Governance
Organisation-wide AI policies, limits, security controls, and audit logs.
4 min read
Governance is where admins set the rules for how AI is used across the organisation. It's organised into three groups accessible from the left-hand navigation under Settings > Governance, plus an audit log page for compliance.
Content & models
System prompt
Set a global system prompt that is prepended to every AI conversation in the organisation. Use it to enforce tone, scope, and safety rules that every agent inherits.
Default models
Choose the default chat, vision, and embedding models used when users don't pick one explicitly. Models come from any configured provider — see AI providers.
Model access
Control which models are available to specific teams or users. Restrict expensive frontier models to senior staff, or expose only self-hosted models to a particular team.
Policies & limits
Budgets
Set spending limits per user, per team, or for the whole organisation. Configure the period (daily, weekly, monthly) and the action to take when the limit is hit — warn, block new requests, or disable chat entirely.
Upload policy
Restrict file uploads by type, size, or count. Useful when you want to prevent large binary uploads or block executable file types. Per-MIME-type size caps let you apply a tighter limit to specific kinds of content — for example, audio/* at 25 MB while leaving the global limit at 100 MB.
Retention
Configure how long conversations, uploaded files, and audit records are kept before automatic deletion. Self-hosted operators can set environment-level defaults in Retention; Cloud tenants manage this directly here.
Feature controls
Toggle platform features on or off organisation-wide: file uploads, web search, image generation, arena mode, and more. Features disabled here are hidden from the UI for all users.
Security & monitoring
Guardrails
Guardrails are three filter layers Tale runs in sequence on every chat message before it reaches the model and on every model token before it reaches the user. Each layer is configured independently under Settings > Governance > Guardrails and a read-only Guardrails overview card shows whether each layer is active. The order is fixed:
A blocked message never reaches the model, and a blocked token is never streamed to the user. Every guardrail decision (allow, mask, block) writes a structured event to the audit log; the raw matched text is never stored.
Content safety
Open Settings > Governance > Content safety. Define categories (for example profanity, competitor names, confidential codenames), give each a word list, and pick an enforcement mode — Off, Warn, Mask, or Block. Categories run as fast regex matches with safety guards against catastrophic backtracking, so this layer adds negligible latency. Use it for organisation-specific keyword policies that the public moderation APIs cannot know about.
PII detection
Enable automatic detection and masking (or blocking) of personally identifiable information in messages.

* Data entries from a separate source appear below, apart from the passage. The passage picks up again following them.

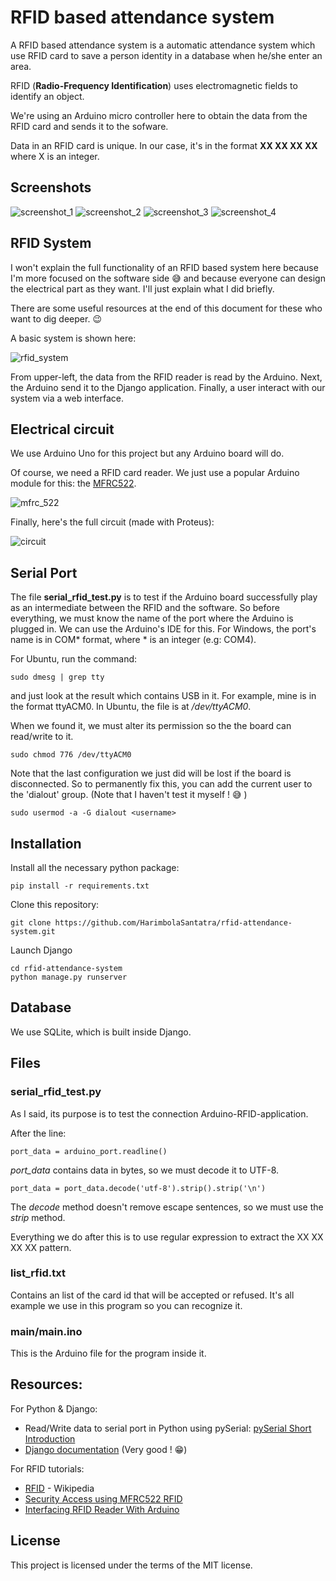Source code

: # RFID based attendance system
A RFID based attendance system is a automatic attendance system which use RFID card to save a person identity in a database when he/she enter an area.

RFID (__Radio-Frequency Identification__) uses electromagnetic fields to identify an object.

We're using an Arduino micro controller here to obtain the data from the RFID card and sends it to the sofware.

Data in an RFID card is unique. In our case, it's in the format __XX XX XX XX__ where X is an integer.

## Screenshots
![screenshot_1][login]
![screenshot_2][homepage]
![screenshot_3][add_user]
![screenshot_4][attendance_list]

## RFID System
I won't explain the full functionality of an RFID based system here because I'm more focused on the software side :sweat_smile: and because everyone can design the electrical part as they want. I'll just explain what I did briefly. 

There are some useful resources at the end of this document for these who want to dig deeper. :wink:

A basic system is shown here:

![rfid_system][rfid_system]

From upper-left, the data from the RFID reader is read by the Arduino. Next, the Arduino send it to the Django application. Finally, a user interact with our system via a web interface.

## Electrical circuit
We use Arduino Uno for this project but any Arduino board will do.

Of course, we need a RFID card reader. We just use a popular Arduino module for this: the [MFRC522][3].

![mfrc_522][mfrc_522]

Finally, here's the full circuit (made with Proteus):

![circuit][circuit]
  
## Serial Port
The file **serial_rfid_test.py** is to test if the Arduino board successfully play as an intermediate between the RFID and the software.
So before everything, we must know the name of the port where the Arduino is plugged in. We can use the Arduino's IDE for this.
For Windows, the port's name is in COM* format, where \* is an integer (e.g: COM4).

For Ubuntu, run the command: 

	sudo dmesg | grep tty

and just look at the result which contains USB in it. For example, mine is in the format ttyACM0. In Ubuntu, the file is at */dev/ttyACM0*.

When we found it, we must alter its permission so the the board can read/write to it.

	sudo chmod 776 /dev/ttyACM0

Note that the last configuration we just did will be lost if the board is disconnected. So to permanently fix this, you can add the current user to the 'dialout' group. (Note that I haven't test it myself ! :sweat_smile: )

	sudo usermod -a -G dialout <username>

## Installation
Install all the necessary python package:

	pip install -r requirements.txt

Clone this repository:
	
	git clone https://github.com/HarimbolaSantatra/rfid-attendance-system.git

Launch Django

	cd rfid-attendance-system
	python manage.py runserver

## Database
We use SQLite, which is built inside Django.

## Files
### serial_rfid_test.py
As I said, its purpose is to test the connection Arduino-RFID-application. 

After the line:

	port_data = arduino_port.readline()

*port_data* contains data in bytes, so we must decode it to UTF-8. 

	port_data = port_data.decode('utf-8').strip().strip('\n')	

The *decode* method doesn't remove escape sentences, so we must use the *strip* method.

Everything we do after this is to use regular expression to extract the XX XX XX XX pattern.

### list_rfid.txt
Contains an list of the card id that will be accepted or refused. It's all example we use in this program so you can recognize it.

### main/main.ino
This is the Arduino file for the program inside it.

## Resources:
For Python & Django:
- Read/Write data to serial port in Python using pySerial: [pySerial Short Introduction][1] 
- [Django documentation][2] (Very good ! :grin:)

For RFID tutorials:
- [RFID][6] - Wikipedia
- [Security Access using MFRC522 RFID][4]
- [Interfacing RFID Reader With Arduino][5]

## License
This project is licensed under the terms of the MIT license.


[1]: https://pyserial.readthedocs.io/en/latest/shortintro.html
[2]: https://docs.djangoproject.com/en/4.1/
[3]: https://github.com/miguelbalboa/rfid
[4]: https://randomnerdtutorials.com/security-access-using-mfrc522-rfid-reader-with-arduino/
[5]: https://circuitdigest.com/microcontroller-projects/interfacing-rfid-reader-module-with-arduino
[6]: https://en.wikipedia.org/wiki/Radio-frequency_identification

[rfid_system]: img_readme/rfid_system.jpg
[login]:  img_readme/login_page.png
[homepage]:  img_readme/homepage.png
[add_user]:  img_readme/add_user.png
[attendance_list]:  img_readme/attendance_list.png
[mfrc_522]: img_readme/rc522.JPG
[circuit]: img_readme/circuit.JPG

Built-in patterns cover e-mail, phone, credit-card and IBAN numbers, US-style addresses, and a few national IDs; custom regex rules let you add internal formats (employee ID, ticket numbers, product SKUs). Each pattern picks its own enforcement mode. Detected PII in attachments goes through the same pipeline as typed messages.
Moderation provider
Send chat messages to an external classifier — OpenAI Moderation, Azure Content Safety, Perspective, or any custom HTTPS endpoint that returns category scores. Pick a built-in preset and the URL, headers, request template, and response parser are filled in for you; for everything else, choose Custom JSONPath and map fields by hand. The API key is stored AES-encrypted server-side and referenced as {secretPlaceholder} in any header value. Use the Test connection button to send a sample message through the real provider path — it verifies the key, endpoint, request template, response parser, and category mappings in one round-trip without writing to a thread.
For SSRF safety only the configured host is contacted; redirects to other hosts are rejected. Concurrent calls are rate-limited per organisation so a single chat burst cannot exhaust your moderation quota.
Usage dashboard
View token consumption, cost breakdowns, and usage trends across the organisation. Filter by team, user, model, or time period. For deeper analytics see Usage analytics.
Audit logs
A time-ordered record of significant actions taken in the organisation. Categories include authentication events, member changes, data operations, integration updates, workflow publications, security events, and admin actions. Useful for compliance and troubleshooting.
Admins can export audit logs as CSV or JSON using the export buttons above the log table. Exports respect the currently active category filter.